**TASK OBJECTIVE**
In the entries below, find each line where the word "convoychat" appears and give only the total count of such lines.

Data entries
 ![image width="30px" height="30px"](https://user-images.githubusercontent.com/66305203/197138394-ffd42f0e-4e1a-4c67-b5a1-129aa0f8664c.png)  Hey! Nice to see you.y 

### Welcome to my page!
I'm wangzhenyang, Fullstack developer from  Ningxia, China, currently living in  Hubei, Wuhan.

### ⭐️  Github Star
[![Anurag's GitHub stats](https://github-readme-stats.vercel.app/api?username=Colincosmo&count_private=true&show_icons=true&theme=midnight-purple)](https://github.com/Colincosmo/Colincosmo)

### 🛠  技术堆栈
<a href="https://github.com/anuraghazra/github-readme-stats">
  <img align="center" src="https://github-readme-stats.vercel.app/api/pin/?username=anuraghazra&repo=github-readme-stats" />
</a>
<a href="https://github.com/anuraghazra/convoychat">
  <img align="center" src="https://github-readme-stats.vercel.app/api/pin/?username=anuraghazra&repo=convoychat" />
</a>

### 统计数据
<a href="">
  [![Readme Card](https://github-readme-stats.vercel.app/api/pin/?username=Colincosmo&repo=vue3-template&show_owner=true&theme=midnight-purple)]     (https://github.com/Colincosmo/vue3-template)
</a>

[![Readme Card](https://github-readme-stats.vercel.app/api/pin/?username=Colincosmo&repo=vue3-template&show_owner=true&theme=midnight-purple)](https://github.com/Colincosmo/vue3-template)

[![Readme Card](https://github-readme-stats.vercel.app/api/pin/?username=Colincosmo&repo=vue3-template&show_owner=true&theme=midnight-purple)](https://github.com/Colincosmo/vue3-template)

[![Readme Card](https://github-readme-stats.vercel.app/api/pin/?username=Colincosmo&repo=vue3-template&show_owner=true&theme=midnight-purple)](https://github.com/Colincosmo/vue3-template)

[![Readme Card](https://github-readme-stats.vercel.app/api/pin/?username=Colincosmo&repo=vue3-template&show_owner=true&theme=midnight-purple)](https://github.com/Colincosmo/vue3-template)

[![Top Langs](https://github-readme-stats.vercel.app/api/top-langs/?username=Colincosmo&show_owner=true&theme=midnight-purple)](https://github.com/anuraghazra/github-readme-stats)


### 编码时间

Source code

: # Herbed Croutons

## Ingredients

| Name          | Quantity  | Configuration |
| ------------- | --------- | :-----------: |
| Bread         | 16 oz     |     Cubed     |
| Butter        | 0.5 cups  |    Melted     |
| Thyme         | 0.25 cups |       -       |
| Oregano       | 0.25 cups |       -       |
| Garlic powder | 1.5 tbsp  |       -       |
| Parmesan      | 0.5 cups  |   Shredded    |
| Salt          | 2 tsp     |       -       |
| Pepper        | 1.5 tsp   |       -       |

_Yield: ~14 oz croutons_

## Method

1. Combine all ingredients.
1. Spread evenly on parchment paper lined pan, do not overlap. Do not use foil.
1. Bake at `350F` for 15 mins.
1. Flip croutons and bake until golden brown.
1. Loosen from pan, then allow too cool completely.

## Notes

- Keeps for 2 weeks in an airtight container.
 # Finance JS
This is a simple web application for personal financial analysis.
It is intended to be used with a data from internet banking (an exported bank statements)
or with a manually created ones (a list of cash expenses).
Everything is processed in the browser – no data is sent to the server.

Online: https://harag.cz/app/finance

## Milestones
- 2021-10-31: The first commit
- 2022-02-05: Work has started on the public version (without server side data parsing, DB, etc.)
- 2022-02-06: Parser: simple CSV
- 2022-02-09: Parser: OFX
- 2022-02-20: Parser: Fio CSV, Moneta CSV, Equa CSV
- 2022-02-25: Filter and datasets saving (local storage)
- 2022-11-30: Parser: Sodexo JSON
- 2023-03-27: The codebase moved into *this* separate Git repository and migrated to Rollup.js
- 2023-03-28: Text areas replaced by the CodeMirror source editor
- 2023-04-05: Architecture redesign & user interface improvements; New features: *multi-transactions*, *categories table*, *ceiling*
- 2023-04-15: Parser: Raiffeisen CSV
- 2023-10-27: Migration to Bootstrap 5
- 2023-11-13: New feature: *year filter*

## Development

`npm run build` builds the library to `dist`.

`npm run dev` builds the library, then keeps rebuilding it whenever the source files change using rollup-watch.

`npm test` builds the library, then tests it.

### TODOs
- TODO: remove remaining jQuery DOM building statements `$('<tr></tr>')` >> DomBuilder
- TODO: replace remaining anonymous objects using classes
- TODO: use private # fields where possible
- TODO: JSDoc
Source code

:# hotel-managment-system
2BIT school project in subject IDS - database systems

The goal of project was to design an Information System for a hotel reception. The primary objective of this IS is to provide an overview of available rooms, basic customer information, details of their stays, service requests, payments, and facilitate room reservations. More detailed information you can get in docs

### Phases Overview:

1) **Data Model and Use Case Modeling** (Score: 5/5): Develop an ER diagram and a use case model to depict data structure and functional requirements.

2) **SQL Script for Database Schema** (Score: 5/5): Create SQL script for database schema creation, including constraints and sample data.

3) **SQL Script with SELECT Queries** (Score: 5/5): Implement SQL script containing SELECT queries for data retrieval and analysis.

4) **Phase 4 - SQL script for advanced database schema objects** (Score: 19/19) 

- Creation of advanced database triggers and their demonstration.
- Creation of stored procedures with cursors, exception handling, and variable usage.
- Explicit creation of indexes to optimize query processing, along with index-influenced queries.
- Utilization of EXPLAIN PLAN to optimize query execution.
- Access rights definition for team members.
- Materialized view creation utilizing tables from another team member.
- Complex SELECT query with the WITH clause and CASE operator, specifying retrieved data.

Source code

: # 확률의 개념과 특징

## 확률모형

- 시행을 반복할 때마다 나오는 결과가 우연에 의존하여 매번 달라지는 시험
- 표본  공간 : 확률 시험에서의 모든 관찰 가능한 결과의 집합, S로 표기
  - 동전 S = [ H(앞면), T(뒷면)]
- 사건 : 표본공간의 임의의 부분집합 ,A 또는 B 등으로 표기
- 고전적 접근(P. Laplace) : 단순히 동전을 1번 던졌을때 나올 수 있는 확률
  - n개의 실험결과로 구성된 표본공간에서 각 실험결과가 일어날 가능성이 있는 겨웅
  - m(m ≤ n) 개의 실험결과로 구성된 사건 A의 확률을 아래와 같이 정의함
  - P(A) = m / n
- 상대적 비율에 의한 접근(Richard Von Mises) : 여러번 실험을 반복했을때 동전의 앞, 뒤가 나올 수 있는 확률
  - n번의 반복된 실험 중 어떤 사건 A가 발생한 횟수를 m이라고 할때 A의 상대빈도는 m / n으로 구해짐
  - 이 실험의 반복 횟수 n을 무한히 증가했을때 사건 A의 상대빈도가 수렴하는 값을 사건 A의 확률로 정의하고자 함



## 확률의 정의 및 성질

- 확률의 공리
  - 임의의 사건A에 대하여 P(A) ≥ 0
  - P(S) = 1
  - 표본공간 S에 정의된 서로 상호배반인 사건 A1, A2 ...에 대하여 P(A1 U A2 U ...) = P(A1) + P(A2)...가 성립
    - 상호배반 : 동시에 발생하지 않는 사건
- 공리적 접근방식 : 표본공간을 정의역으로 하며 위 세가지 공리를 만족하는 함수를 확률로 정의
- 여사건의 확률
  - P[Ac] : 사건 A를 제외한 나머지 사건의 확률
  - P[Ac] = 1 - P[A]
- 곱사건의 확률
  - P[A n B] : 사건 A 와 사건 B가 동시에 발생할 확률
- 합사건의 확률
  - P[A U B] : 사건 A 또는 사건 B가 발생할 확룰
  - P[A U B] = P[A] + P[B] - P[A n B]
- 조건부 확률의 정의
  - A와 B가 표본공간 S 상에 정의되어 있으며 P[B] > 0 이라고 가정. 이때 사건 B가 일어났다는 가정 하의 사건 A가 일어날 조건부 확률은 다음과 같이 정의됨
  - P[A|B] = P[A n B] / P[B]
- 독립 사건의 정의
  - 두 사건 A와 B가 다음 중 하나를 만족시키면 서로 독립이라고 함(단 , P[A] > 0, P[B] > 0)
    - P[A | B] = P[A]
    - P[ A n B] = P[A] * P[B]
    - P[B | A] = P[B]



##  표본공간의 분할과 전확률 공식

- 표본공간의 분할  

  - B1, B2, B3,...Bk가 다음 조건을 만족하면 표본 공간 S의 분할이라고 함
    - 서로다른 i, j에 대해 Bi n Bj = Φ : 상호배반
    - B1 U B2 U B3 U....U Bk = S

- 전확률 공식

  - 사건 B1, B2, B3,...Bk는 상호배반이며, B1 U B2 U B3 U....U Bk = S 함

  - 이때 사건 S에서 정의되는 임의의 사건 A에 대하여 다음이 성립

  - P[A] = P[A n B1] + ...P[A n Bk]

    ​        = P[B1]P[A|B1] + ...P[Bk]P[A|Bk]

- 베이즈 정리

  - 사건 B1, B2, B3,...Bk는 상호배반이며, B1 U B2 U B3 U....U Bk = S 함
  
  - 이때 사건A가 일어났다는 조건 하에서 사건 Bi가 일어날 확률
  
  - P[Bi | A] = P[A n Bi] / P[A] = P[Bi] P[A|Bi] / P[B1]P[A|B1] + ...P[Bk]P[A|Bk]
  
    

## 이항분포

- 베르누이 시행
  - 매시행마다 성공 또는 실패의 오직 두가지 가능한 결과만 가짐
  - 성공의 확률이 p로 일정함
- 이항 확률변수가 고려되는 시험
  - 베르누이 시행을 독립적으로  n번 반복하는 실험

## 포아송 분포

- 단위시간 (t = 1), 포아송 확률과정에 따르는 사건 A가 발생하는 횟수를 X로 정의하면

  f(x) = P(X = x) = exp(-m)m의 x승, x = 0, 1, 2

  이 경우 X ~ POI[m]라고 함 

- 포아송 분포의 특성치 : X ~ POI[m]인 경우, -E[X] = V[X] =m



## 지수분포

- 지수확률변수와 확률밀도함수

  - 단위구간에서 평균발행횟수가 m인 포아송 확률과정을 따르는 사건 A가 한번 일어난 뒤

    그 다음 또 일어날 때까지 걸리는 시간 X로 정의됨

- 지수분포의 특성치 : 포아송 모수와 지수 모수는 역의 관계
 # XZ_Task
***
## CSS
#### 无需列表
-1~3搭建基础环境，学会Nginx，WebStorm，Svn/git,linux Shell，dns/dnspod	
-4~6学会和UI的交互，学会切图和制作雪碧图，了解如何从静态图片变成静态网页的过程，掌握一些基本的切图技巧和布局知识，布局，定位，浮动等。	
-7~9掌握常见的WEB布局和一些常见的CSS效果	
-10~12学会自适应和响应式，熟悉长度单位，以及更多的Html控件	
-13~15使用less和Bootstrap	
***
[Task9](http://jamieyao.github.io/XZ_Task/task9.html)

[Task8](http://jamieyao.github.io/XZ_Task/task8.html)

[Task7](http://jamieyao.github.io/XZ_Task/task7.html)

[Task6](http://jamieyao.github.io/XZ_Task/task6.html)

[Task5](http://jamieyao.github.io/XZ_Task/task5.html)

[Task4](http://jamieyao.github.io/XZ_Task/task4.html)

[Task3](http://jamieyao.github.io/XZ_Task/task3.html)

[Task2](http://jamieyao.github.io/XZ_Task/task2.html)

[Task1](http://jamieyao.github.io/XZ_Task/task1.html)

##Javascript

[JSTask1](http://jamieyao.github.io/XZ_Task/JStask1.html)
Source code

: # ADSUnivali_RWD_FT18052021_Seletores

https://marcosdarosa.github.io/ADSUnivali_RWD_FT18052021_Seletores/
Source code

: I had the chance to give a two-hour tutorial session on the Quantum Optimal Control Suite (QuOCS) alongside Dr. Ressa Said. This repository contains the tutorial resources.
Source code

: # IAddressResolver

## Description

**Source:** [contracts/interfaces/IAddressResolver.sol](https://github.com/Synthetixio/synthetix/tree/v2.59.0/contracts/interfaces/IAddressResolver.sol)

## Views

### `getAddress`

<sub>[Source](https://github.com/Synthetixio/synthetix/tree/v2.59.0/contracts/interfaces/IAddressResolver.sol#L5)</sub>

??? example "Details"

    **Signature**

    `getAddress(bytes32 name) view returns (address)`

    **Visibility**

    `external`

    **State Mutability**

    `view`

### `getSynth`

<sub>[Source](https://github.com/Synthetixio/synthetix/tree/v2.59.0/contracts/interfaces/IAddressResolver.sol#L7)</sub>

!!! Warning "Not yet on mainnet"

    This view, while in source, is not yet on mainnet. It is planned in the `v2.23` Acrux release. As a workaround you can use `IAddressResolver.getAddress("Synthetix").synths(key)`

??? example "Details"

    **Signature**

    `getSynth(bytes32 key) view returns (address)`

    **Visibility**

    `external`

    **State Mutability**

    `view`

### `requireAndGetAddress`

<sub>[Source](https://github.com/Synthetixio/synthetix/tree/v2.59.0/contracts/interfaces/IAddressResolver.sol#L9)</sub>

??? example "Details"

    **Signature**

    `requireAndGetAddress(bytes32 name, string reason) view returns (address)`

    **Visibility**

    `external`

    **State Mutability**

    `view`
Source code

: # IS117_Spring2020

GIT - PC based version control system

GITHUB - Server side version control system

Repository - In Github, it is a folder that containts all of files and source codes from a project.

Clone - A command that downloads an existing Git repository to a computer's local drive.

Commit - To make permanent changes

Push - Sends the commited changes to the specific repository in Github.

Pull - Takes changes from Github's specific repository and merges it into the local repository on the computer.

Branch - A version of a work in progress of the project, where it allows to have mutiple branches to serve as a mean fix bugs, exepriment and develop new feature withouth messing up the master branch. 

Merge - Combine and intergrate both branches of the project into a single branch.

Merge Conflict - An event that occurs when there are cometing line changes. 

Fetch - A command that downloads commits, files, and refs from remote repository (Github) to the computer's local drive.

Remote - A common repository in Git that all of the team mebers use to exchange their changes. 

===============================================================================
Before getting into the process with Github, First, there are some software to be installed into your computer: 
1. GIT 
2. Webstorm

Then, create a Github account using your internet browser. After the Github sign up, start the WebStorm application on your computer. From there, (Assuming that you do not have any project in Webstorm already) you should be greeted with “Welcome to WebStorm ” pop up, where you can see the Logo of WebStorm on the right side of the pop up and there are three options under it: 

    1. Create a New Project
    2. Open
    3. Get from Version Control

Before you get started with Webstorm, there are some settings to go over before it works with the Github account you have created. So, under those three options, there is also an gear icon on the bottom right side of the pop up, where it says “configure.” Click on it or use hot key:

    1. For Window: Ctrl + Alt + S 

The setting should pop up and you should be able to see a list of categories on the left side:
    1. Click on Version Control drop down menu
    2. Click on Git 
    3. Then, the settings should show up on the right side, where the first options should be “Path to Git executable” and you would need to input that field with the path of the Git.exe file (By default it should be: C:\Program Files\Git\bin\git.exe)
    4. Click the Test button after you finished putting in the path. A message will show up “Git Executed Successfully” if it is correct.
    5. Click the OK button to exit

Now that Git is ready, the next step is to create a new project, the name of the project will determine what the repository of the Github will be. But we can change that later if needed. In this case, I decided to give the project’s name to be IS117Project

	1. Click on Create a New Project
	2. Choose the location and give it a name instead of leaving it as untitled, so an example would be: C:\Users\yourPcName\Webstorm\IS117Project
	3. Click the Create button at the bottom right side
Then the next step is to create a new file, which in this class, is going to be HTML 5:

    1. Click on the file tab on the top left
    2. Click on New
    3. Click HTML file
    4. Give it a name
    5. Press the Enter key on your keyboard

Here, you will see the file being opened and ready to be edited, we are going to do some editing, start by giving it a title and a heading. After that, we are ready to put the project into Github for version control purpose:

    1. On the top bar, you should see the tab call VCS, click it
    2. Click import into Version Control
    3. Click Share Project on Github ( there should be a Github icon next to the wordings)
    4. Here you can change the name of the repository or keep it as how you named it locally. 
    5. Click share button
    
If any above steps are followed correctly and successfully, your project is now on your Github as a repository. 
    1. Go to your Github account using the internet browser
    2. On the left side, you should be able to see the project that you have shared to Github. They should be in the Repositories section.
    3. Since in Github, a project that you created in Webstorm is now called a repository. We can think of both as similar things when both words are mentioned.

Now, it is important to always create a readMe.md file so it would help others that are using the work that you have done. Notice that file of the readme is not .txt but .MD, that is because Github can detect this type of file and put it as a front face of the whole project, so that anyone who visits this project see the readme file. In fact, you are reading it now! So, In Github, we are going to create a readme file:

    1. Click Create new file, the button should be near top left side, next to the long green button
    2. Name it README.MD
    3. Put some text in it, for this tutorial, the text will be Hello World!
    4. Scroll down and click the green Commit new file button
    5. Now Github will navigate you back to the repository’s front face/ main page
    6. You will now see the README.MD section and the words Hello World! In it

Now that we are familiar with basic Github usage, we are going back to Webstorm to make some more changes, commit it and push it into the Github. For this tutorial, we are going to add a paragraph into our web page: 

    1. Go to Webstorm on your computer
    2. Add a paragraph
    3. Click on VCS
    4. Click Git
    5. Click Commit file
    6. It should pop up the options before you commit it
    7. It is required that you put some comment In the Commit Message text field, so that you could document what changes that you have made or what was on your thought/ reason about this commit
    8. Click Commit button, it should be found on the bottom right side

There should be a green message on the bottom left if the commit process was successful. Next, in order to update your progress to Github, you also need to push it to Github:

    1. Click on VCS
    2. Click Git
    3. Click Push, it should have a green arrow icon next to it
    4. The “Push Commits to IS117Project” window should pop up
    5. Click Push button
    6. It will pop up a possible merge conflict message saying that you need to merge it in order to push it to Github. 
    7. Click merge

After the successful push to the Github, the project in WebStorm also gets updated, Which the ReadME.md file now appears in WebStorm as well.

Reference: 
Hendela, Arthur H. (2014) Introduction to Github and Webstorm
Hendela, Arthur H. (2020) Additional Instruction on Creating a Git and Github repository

**ANSWER AREA**
2